Is the audience shifting from passive to active? Is social media a rival for theatre?  Are we blurring the boundaries between the live and the mediatised? Can the mediatised be live?

 

The audience decides what shows are about, whether they had a good time and whether performances were worth their time and money. Why are the unspoken rules of theatre there to keep our audiences quiet? Up until recently, I believe, our audiences have been told to be passive. To sit down, shut up and listen. However, I believe, our unspoken rules in theatre are changing, shifting from passive to active. Enabling audiences to have opinions, to breathe and to respond. 

 

Not only has the advancement in mobile technology and the enhancement of the Internet allowed audience members to freely voice their opinions through social media (predominately Twitter and hashtagging), other forms of performance (which are now becoming more commercialised) allow this to happen during the actual performance as well.

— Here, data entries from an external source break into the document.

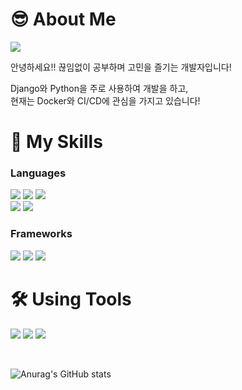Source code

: # 😎 About Me
<img src="https://img.shields.io/badge/ms.choe015@gmail.com-EA4335?style=flat-square&logo=Gmail&logoColor=white"/>

안녕하세요!! 끊임없이 공부하며 고민을 즐기는 개발자입니다!

Django와 Python을 주로 사용하여 개발을 하고,  
현재는 Docker와 CI/CD에 관심을 가지고 있습니다!

# 🔌 My Skills
### Languages
<img src="https://img.shields.io/badge/Python-3776AB?style=flat-square&logo=Python&logoColor=white"/> <img src="https://img.shields.io/badge/JavaScript-F7DF1E?style=flat-square&logo=JavaScript&logoColor=black"/> <img src="https://img.shields.io/badge/Node.js-339933?style=flat-square&logo=Node.js&logoColor=white"/>  
<img src="https://img.shields.io/badge/C++-00599C?style=flat-square&logo=C%2B%2B&logoColor=white"/> <img src="https://img.shields.io/badge/Dart-0175C2?style=flat-square&logo=Dart&logoColor=white"/>

### Frameworks
<img src="https://img.shields.io/badge/Django-092E20?style=flat-square&logo=Django&logoColor=white"/> <img src="https://img.shields.io/badge/Express-000000?style=flat-square&logo=Express&logoColor=white"/> <img src="https://img.shields.io/badge/Flutter-02569B?style=flat-square&logo=Flutter&logoColor=white"/>


# 🛠 Using Tools
<img src="https://img.shields.io/badge/Amazon AWS-232F3E?style=flat-square&logo=Amazon AWS&logoColor=white"/> <img src="https://img.shields.io/badge/MySQL-4479A1?style=flat-square&logo=MySQL&logoColor=white"/> <img src="https://img.shields.io/badge/Firebase-FFCA28?style=flat-square&logo=Firebase&logoColor=black"/>

<br>

![Anurag's GitHub stats](https://github-readme-stats.vercel.app/api?username=PowerLichen&show_icons=true&theme=nord)





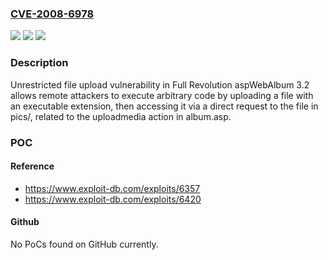 ### [CVE-2008-6978](https://cve.mitre.org/cgi-bin/cvename.cgi?name=CVE-2008-6978)
![](https://img.shields.io/static/v1?label=Product&message=n%2Fa&color=blue)
![](https://img.shields.io/static/v1?label=Version&message=n%2Fa&color=blue)
![](https://img.shields.io/static/v1?label=Vulnerability&message=n%2Fa&color=brighgreen)

### Description

Unrestricted file upload vulnerability in Full Revolution aspWebAlbum 3.2 allows remote attackers to execute arbitrary code by uploading a file with an executable extension, then accessing it via a direct request to the file in pics/, related to the uploadmedia action in album.asp.

### POC

#### Reference
- https://www.exploit-db.com/exploits/6357
- https://www.exploit-db.com/exploits/6420

#### Github
No PoCs found on GitHub currently.

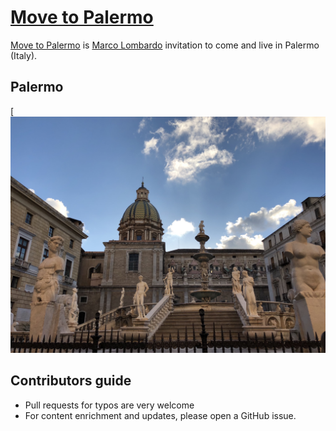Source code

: # [Move to Palermo](http://www.marcolombardo.com/movetopalermo/)

[Move to Palermo](http://www.marcolombardo.com/movetopalermo/) is [Marco Lombardo](http://www.marcolombardo.com) invitation to come and live in Palermo (Italy).

## Palermo

[![Piazza Pretoria](https://raw.githubusercontent.com/marcofromsicily/movetopalermo/master/img/piazza-pretoria.jpg)



## Contributors guide

* Pull requests for typos are very welcome
* For content enrichment and updates, please open a GitHub issue.
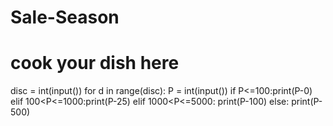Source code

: # Sale-Season
# cook your dish here
disc = int(input())
for d in range(disc):
  P = int(input())
  if P<=100:print(P-0)
  elif 100<P<=1000:print(P-25)
  elif 1000<P<=5000: print(P-100)
  else: print(P-500)
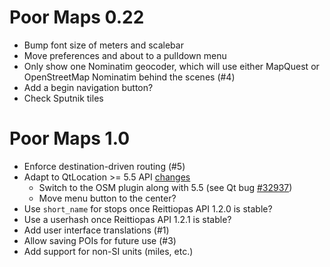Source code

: Poor Maps 0.22
==============

* Bump font size of meters and scalebar
* Move preferences and about to a pulldown menu
* Only show one Nominatim geocoder, which will use either MapQuest
  or OpenStreetMap Nominatim behind the scenes (#4)
* Add a begin navigation button?
* Check Sputnik tiles

Poor Maps 1.0
=============

* Enforce destination-driven routing (#5)
* Adapt to QtLocation >= 5.5 API
  [changes](http://doc.qt.io/qt-5/qtlocation-changes.html)
    - Switch to the OSM plugin along with 5.5
      (see Qt bug [#32937](http://bugreports.qt.io/browse/QTBUG-32937))
    - Move menu button to the center?
* Use `short_name` for stops once Reittiopas API 1.2.0 is stable?
* Use a userhash once Reittiopas API 1.2.1 is stable?
* Add user interface translations (#1)
* Allow saving POIs for future use (#3)
* Add support for non-SI units (miles, etc.)
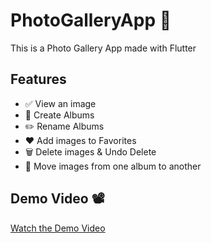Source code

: # PhotoGalleryApp 📸

This is a Photo Gallery App made with Flutter

## Features
- ✅ View an image  
- 📁 Create Albums  
- ✏️ Rename Albums  
- ❤️ Add images to Favorites  
- 🗑️ Delete images & Undo Delete  
- 🔄 Move images from one album to another  


## Demo Video 📽️

[Watch the Demo Video](https://drive.google.com/file/d/18NFI4wQEoZRIxy1ZocFEVzqlMBVYyWat/view?usp=drivesdk)
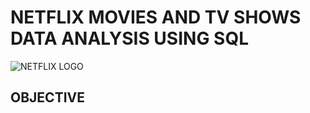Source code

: # NETFLIX MOVIES AND TV SHOWS DATA ANALYSIS USING SQL

![NETFLIX LOGO](https://github.com/sayanihalder98/NETFLIX_PROJECT/commit/5f7d1126e48bbc08d08b525eab1f733718a47670)
## OBJECTIVE
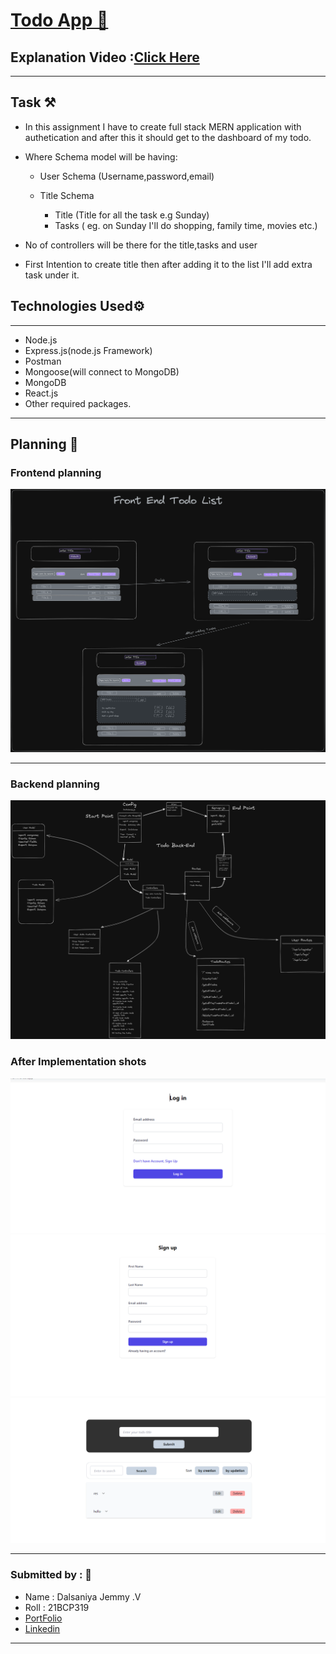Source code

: # [Todo App 📝](https://kaushalam-task-full-stack-front.vercel.app/)
## **Explanation Video :[Click Here](https://youtu.be/VBKcU8dQFYQ)**
---

## Task ⚒️


- In this assignment I have to create full stack MERN application with authetication and after this it should get to the dashboard of my todo.

- Where Schema model will be having:

  - User Schema (Username,password,email)

  - Title Schema

    - Title (Title for all the task e.g Sunday)
    - Tasks ( eg. on Sunday I'll do shopping, family time, movies etc.)

- No of controllers will be there for the title,tasks and user

- First Intention to create title then after adding it to the list I'll add extra task under it.

## Technologies Used⚙️

---

- Node.js 
- Express.js(node.js Framework) 
- Postman
- Mongoose(will connect to MongoDB)
- MongoDB
- React.js
- Other required packages.

---


## Planning 🧠

### Frontend planning

![pic1](./Frontend_Plan.png)

---

### Backend planning

![pic2](./Backend_Plan.png)

### After Implementation shots

![ss1](./screenshots/login.png)
![ss2](./screenshots/register.png)
![ss3](./screenshots/dashboard.png)

---
### Submitted by : 👦

- Name : Dalsaniya Jemmy .V
- Roll : 21BCP319
- [PortFolio](https://jemmy.vercel.app/)
- [Linkedin](https://www.linkedin.com/in/jemmy-dalsaniya-29924b255/)

---
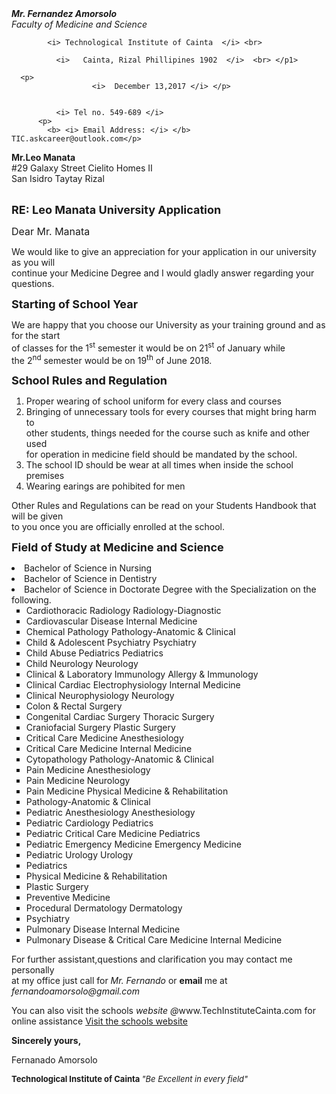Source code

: <!doctype html>
<html lang="en"><head>
    <meta charset="UTF-8">
    <meta name="viewport" content="width=device-width, initial-scale=1.0">
    <meta http-equiv="X-UA-Compatible" content="ie=edge">
    <title>Document</title>
</head>
<body>
    <p1> 
	        <b>  <i> Mr. Fernandez Amorsolo </i> </b> <br> 
                     <i>  Faculty of Medicine and Science </i> <br>

	
		    <i> Technological Institute of Cainta  </i> <br> 
	
	          <i>   Cainta, Rizal Phillipines 1902  </i>  <br> </p1>

	  <p>  
                      <i>  December 13,2017 </i> </p> 

	
		      <i> Tel no. 549-689 </i> 
          <p> 
			<b> <i> Email Address: </i> </b>  TIC.askcareer@outlook.com</p> 






<p> <b>  Mr.Leo Manata </b>  <br>
#29 Galaxy Street Cielito Homes II <br>
San Isidro Taytay Rizal <br> <br> 


</p><p> <b> <font size="4"> RE: Leo Manata University Application </font> </b> </p> 

<p> <font size="3"> Dear Mr. Manata  </font> </p> 

<p> We would like to give an appreciation for your application in our university  as you will <br>
      continue your Medicine Degree and I would gladly answer regarding your questions. <br> 

   </p><p> <b> <font size="4">   Starting of School Year  </font> </b>  </p> 
<p> We are happy  that you choose our University as your training ground and as for the start <br>
    of classes for  the 1<sup>st</sup>  semester it would be on 21<sup>st</sup> of January while <br>
	the 2<sup>nd</sup> semester would be on 19<sup>th</sup> of June 2018. </p>

<p> <b> <font size="4"> School Rules and Regulation </font> </b> </p> 

<p> </p><ol> 
    <li>Proper wearing of school uniform for every class and courses </li> 
    <li>Bringing of unnecessary tools for every courses that might bring harm to <br>
     other students, things needed for the course such as knife and other used <br>
     for operation in medicine field should be mandated by the school.</li> 
    <li> The school ID should be wear at all times when inside the school premises </li> 
    <li> Wearing earings are pohibited for men </li>
		</ol>
<p> Other Rules and Regulations can be read on your Students Handbook that will be given <br>
 	to you once you are officially enrolled at the school.  <br> </p>


<p> <b> <font size="4"> Field of Study at Medicine and Science </font> </b>  </p> 

<li>Bachelor of Science in Nursing
</li><li>Bachelor of Science in Dentistry
</li><li>Bachelor of Science in Doctorate Degree with the Specialization on the following. 
<ul>
 <li type="square"> Cardiothoracic Radiology Radiology-Diagnostic</li>
<li type="square">Cardiovascular Disease Internal Medicine</li>
<li type="square">Chemical Pathology Pathology-Anatomic &amp; Clinical</li>
<li type="square">Child &amp; Adolescent Psychiatry Psychiatry</li>
<li type="square">Child Abuse Pediatrics Pediatrics</li>
<li type="square">Child Neurology Neurology</li>
<li type="square">Clinical &amp; Laboratory Immunology Allergy &amp; Immunology</li>
<li type="square">Clinical Cardiac Electrophysiology Internal Medicine</li>
<li type="square">Clinical Neurophysiology Neurology</li>
<li type="square">Colon &amp; Rectal Surgery</li>
<li type="square">Congenital Cardiac Surgery Thoracic Surgery</li>
<li type="square">Craniofacial Surgery Plastic Surgery</li>
<li type="square">Critical Care Medicine Anesthesiology</li>
<li type="square">Critical Care Medicine Internal Medicine</li>
<li type="square">Cytopathology Pathology-Anatomic &amp; Clinical</li>
<li type="square">Pain Medicine Anesthesiology</li>
<li type="square">Pain Medicine Neurology</li>
<li type="square">Pain Medicine Physical Medicine &amp; Rehabilitation</li>
<li type="square">Pathology-Anatomic &amp; Clinical</li>
<li type="square">Pediatric Anesthesiology Anesthesiology</li>
<li type="square">Pediatric Cardiology Pediatrics</li>
<li type="square">Pediatric Critical Care Medicine Pediatrics</li>
<li type="square">Pediatric Emergency Medicine Emergency Medicine</li>
<li type="square">Pediatric Urology Urology</li>
<li type="square">Pediatrics</li>
<li type="square">Physical Medicine &amp; Rehabilitation</li>
<li type="square">Plastic Surgery</li>
<li type="square">Preventive Medicine</li>
<li type="square">Procedural Dermatology Dermatology</li>
<li type="square">Psychiatry</li>
<li type="square">Pulmonary Disease Internal Medicine</li>
<li type="square">Pulmonary Disease &amp; Critical Care Medicine Internal Medicine</li>
</ul>

<p> For further assistant,questions and clarification you may contact me personally <br>
	at my office just call for <i>Mr. Fernando</i> or <b> email </b> me at <i> <br>
	fernandoamorsolo@gmail.com</i> </p> 


<p> You can also visit the schools <i>website</i> <i>@</i>www.TechInstituteCainta.com for online assistance <a href="https://www.TechInstituteCainta.com/"> Visit the schools website </a> </p>
 
<p> <b> Sincerely yours, </b>  </p>

<p> Fernanado Amorsolo </p> 


<p> <b> <font size="2">  Technological Institute of Cainta  <font> </font></font></b><font size="2"><font> <i>"Be Excellent in every field" </i> </font></font></p><font size="2"><font>


</font></font></li></body></html>
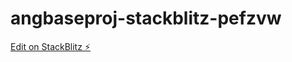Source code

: # angbaseproj-stackblitz-pefzvw

[Edit on StackBlitz ⚡️](https://stackblitz.com/edit/angbaseproj-stackblitz-pefzvw)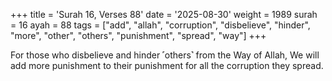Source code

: +++
title = 'Surah 16, Verses 88'
date = '2025-08-30'
weight = 1989
surah = 16
ayah = 88
tags = ["add", "allah", "corruption", "disbelieve", "hinder", "more", "other", "others", "punishment", "spread", "way"]
+++

For those who disbelieve and hinder ˹others˺ from the Way of Allah, We will add more punishment to their punishment for all the corruption they spread.
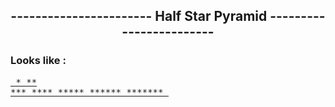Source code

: 
<h2 align="center" > -----------------------  Half Star Pyramid  ------------------------ </h2>


### Looks like :


  <a target="_blank" href="tryit.asp?filename=trycss_text"><pre>
               *
               **
               ***
               ****
               *****
               ******
               *******
  </pre></a>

Other forms of performance like Relaxed Performances and endurance performances. These frameworks challenge the unspoken rules of performance and what is expected from both performer and audience member.

 

With the introduction of twitter as a medium for communication between spectators and performers, a number of opportunities have been provided to allow more audience participation compared to the traditional theatre format. A physical audience is largely passive in nature, unable to really interact with the performers throughout the performance event and only given a short opportunity to offer feedback and to communicate with both performers and fellow audience members. During a performance it is somewhat of a faux pas to do anything other than sit politely and observe, unless expected to do otherwise, further disallowing expression of opinion. However, the growth of Twitter as a forum for discussion, allows people to bypass these social conventions and instantaneously provide an opinion or viewpoint without the fear of disrupting the show. Likewise, the anonymity provided behind a computer screen allows people to be more honest in their responses without the worry and risk of retribution for offering an opinion that may offend the performers or even other audience members, and thus Tweeters may become more active in offering said opinions.

 

Cabaret style performances bypass the normal social conventions of theatre. Cabaret style performances incite laughter, cheer and shouting. However this is what is expected from a cabaret style performance therefore it isn’t necessarily challenging the social conventions within the theatre. Figs in Wigs however, have done something interesting. In their performance of “Show Off’ they have integrated the use of Twitter throughout their performance, the use of the anonymity of the screen, the use of both separation and assembly. Through this they have both taken the focus off of themselves and placed it on themselves at the same time. They have averted the real time physical audiences focus to Twitter and invited the Twitter world in.

 

The 24 hour long endurance performance of Quizoola (#Quizoola24, 2014) by Forced Entertainment allows its audiences to become active. This 24 hour long performance could also be accessed by live stream, in real time, as well as at the Millennium Gallery in Sheffield from midnight on the 21st November 2014 to midnight on the 22nd November 2014. It could be argued that the performance Quizoola! is reverting theatre back to the amphitheatre, where the audience could boo and chant freely. Quizoola! promotes sleep and allows its audience to come and go as they please, heading back to the behaviour that the theatre of the late eighteenth and nineteenth centuries had tried so hard to eradicate by disciplining their audiences. 

 

Forced Entertainment can be seen, with the performance of Quizoola!, as trying to break down the unspoken rules of the theatre by gifting the physical audience with a blindfold. Quizoola! gives the audience a freedom they aren’t necessarily used to. However the live stream and the Twitter feed offer something that has been banned from theatre, it allows you to boo and chant, to speak out loud, to lay down, to shout your answers out at home. The live stream permits the audience to do as they wish more so than the physical event itself.

 

The importance of performance is that it is live and ephemeral. Performance is fleeting and it’s something that you can only experience in the moment. Of course there can be many variations of performance, and an archive of a performance can be produced so as to reach a different audience that is other than the live audience…  But,

 

Can you still have the same ‘in the moment’, fleeting experience through a live stream of a live performance event that is happening in real time?

 

Again, I think so.

 

People took to Twitter in 2014 armed with the #Quizoola24 hashtag. The audience at home had the most freedom of all. They could watch the live performance whilst on their way to work, whilst brushing their teeth, whilst laying in their own bed and they could also thoroughly take part in the live archiving event under the #Quizoola24 hashtag. The present physical audience of Quizoola could, of course, also partake in this live archiving event of the performance…However they still wouldn’t quite be able to do it as freely as the audience at home (or wherever they were!). The present physical audience would still feel bound by politeness, “just because you’re allowed to have your phone out doesn’t mean that you should!”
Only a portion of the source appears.